Em Brasília, Isabela ajudou a criar o grupo Lomo-Rolê, iniciativa que juntava pessoas para fotografar a cidade com câmeras que eram emprestadas a quem se interessasse por fotografia analógica. “Lomo é muito isso: de você estar em grupo, trocar experiências, experimentar”, diz a fotógrafa, que participou do projeto por três anos. Para quem se interessou por esse olhar das antigas, a lomógrafa, como são chamados os fãs da marca, dá alguns conselhos: “Uma dica para quem está começando é: pegue uma câmera simples, como a Lomo. Ela é muito fácil de entender e de se habituar. Fotografia é exercício, é necessário que você pratique. É bom também que você leia bastante para entender os ISOs das câmeras, como cada luz se comporta com cada filme.”
Teclados antigos ainda resistem
Ter o diploma de datilografia era um diferencial no currículo até a década de 1990. Nas repartições, escritórios e redações dos jornais, o teque-teque das máquinas de escrever prevalecia como som ambiente. Todos os documentos, cartas e relatórios passavam pela geringonça, que imprimia instantaneamente qualquer mensagem necessária.
Com a chegada do computador, o equipamento caiu em desuso, mas recentemente tem sido resgatado por jovens de grandes cidades mundo afora. Mais uma tendência lançada pelo movimento hipster — formado por pessoas que apostam em um jeito irônico de se comportar, resgatando objetos e modas antigas e os incorporando em seu cotidiano —, a máquina de escrever voltou a ser vista em cafés de metrópoles como Nova York e São Paulo, sendo usada por jovens escritores.
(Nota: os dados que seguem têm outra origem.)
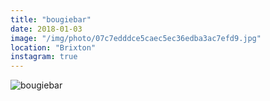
 ```yaml
---
title: "bougiebar"
date: 2018-01-03
image: "/img/photo/07c7edddce5caec5ec36edba3ac7efd9.jpg"
location: "Brixton"
instagram: true
---
```


![bougiebar](/img/photo/07c7edddce5caec5ec36edba3ac7efd9.jpg)
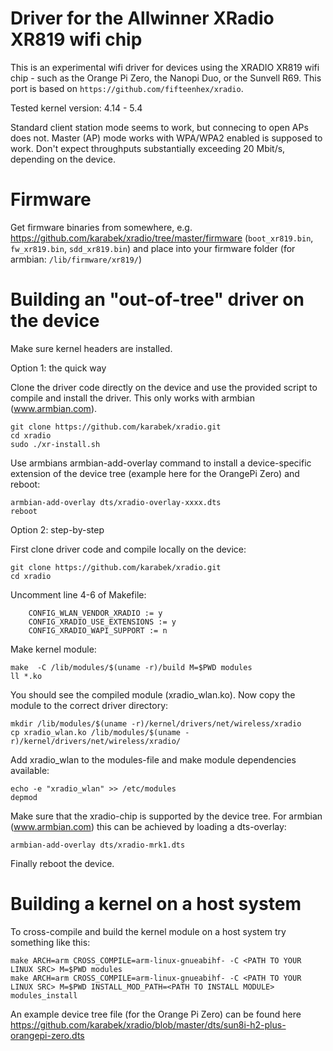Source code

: # Driver for the Allwinner XRadio XR819 wifi chip 

This is an experimental wifi driver for devices using the XRADIO XR819 wifi chip - such as the Orange Pi Zero, the Nanopi Duo, or the Sunvell R69. This port is based on `https://github.com/fifteenhex/xradio`.

Tested kernel version: 4.14 - 5.4

Standard client station mode seems to work, but connecing to open APs does not.
Master (AP) mode works with WPA/WPA2 enabled is supposed to work.
Don't expect throughputs substantially exceeding 20 Mbit/s, depending on the device.

# Firmware

Get firmware binaries from somewhere, e.g. https://github.com/karabek/xradio/tree/master/firmware (`boot_xr819.bin`, `fw_xr819.bin`, `sdd_xr819.bin`) and place into your firmware folder (for armbian: `/lib/firmware/xr819/`)

# Building an "out-of-tree" driver on the device

Make sure kernel headers are installed.

Option 1: the quick way

Clone the driver code directly on the device and use the provided script to compile and install the driver. This only works with armbian (www.armbian.com).

```
git clone https://github.com/karabek/xradio.git
cd xradio
sudo ./xr-install.sh
```

Use armbians armbian-add-overlay command to install a device-specific extension of the device tree (example here for the OrangePi Zero) and reboot:

```
armbian-add-overlay dts/xradio-overlay-xxxx.dts
reboot
```


Option 2: step-by-step

First clone driver code and compile locally on the device:

```
git clone https://github.com/karabek/xradio.git
cd xradio
```

Uncomment line 4-6 of Makefile:
```
	CONFIG_WLAN_VENDOR_XRADIO := y
	CONFIG_XRADIO_USE_EXTENSIONS := y
	CONFIG_XRADIO_WAPI_SUPPORT := n
```

Make kernel module:

```
make  -C /lib/modules/$(uname -r)/build M=$PWD modules
ll *.ko
```

You should see the compiled module (xradio_wlan.ko). Now copy the module to the correct driver directory:

```
mkdir /lib/modules/$(uname -r)/kernel/drivers/net/wireless/xradio
cp xradio_wlan.ko /lib/modules/$(uname -r)/kernel/drivers/net/wireless/xradio/
```

Add xradio_wlan to the modules-file and make module dependencies available:

```
echo -e "xradio_wlan" >> /etc/modules
depmod
```

Make sure that the xradio-chip is supported by the device tree. For armbian (www.armbian.com) this can be achieved by loading a dts-overlay:

```
armbian-add-overlay dts/xradio-mrk1.dts
```

Finally reboot the device.

# Building a kernel on a host system

To cross-compile and build the kernel module on a host system try something like this:

```
make ARCH=arm CROSS_COMPILE=arm-linux-gnueabihf- -C <PATH TO YOUR LINUX SRC> M=$PWD modules
make ARCH=arm CROSS_COMPILE=arm-linux-gnueabihf- -C <PATH TO YOUR LINUX SRC> M=$PWD INSTALL_MOD_PATH=<PATH TO INSTALL MODULE> modules_install
```

An example device tree file (for the Orange Pi Zero) can be found here
https://github.com/karabek/xradio/blob/master/dts/sun8i-h2-plus-orangepi-zero.dts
Para quem não quer chegar a tanto, mas sente saudade ou gostaria de experimentar a sensação de usar máquinas de escrever, um acessório moderno dá uma força. O Qwertywriter se conecta sem fio, via bluetooth, com iPhones, iPads, iMacs, Macpros, Macbooks e tablets Android e Windows e fornece o gostinho de “bater” textos em uma peça que reproduz os antigos teclados. Se você se interessou pela experiência e quer adquirir o invento, terá que desembolsar R$ 1,4 mil.
PALAVRA DE ESPECIALISTA
Gabriela Zubaran de Azevedo Pizzato,
coordenadora do curso de design da UFRGS
Forma de comunicação
“Nós chegamos a um aperfeiçoamento tecnológico muito grande e geral. Hoje, todos os produtos são tecnologicamente muito avançados, muito eficientes, funcionam todos muito bem. Cada vez mais, os celulares são melhores, os carros são melhores. Então, para competir no mercado e encontrar um nicho, as marcas começam a resgatar a função simbólica do produto, que é diferente de para o que ele serve. A função estética e simbólica serve para a pessoa comunicar algo com aquele produto. É como nos carros. Ninguém compra um veículo só pela questão funcional, pois grande parte dos carros é de excelente qualidade. As pessoas adquirem um pela marca, para poder se diferenciar de outras pessoas. Ter um aparelho toca-discos de vinil comunica às demais pessoas que eu tenho uma boa exigência em relação à música, por exemplo. Eu posso ter uma máquina que remeta ao antigo, mas que tenha toda a tecnologia atual, apenas pelo gosto estético. As empresas buscam isso para diferenciar os produtos no mercado.”.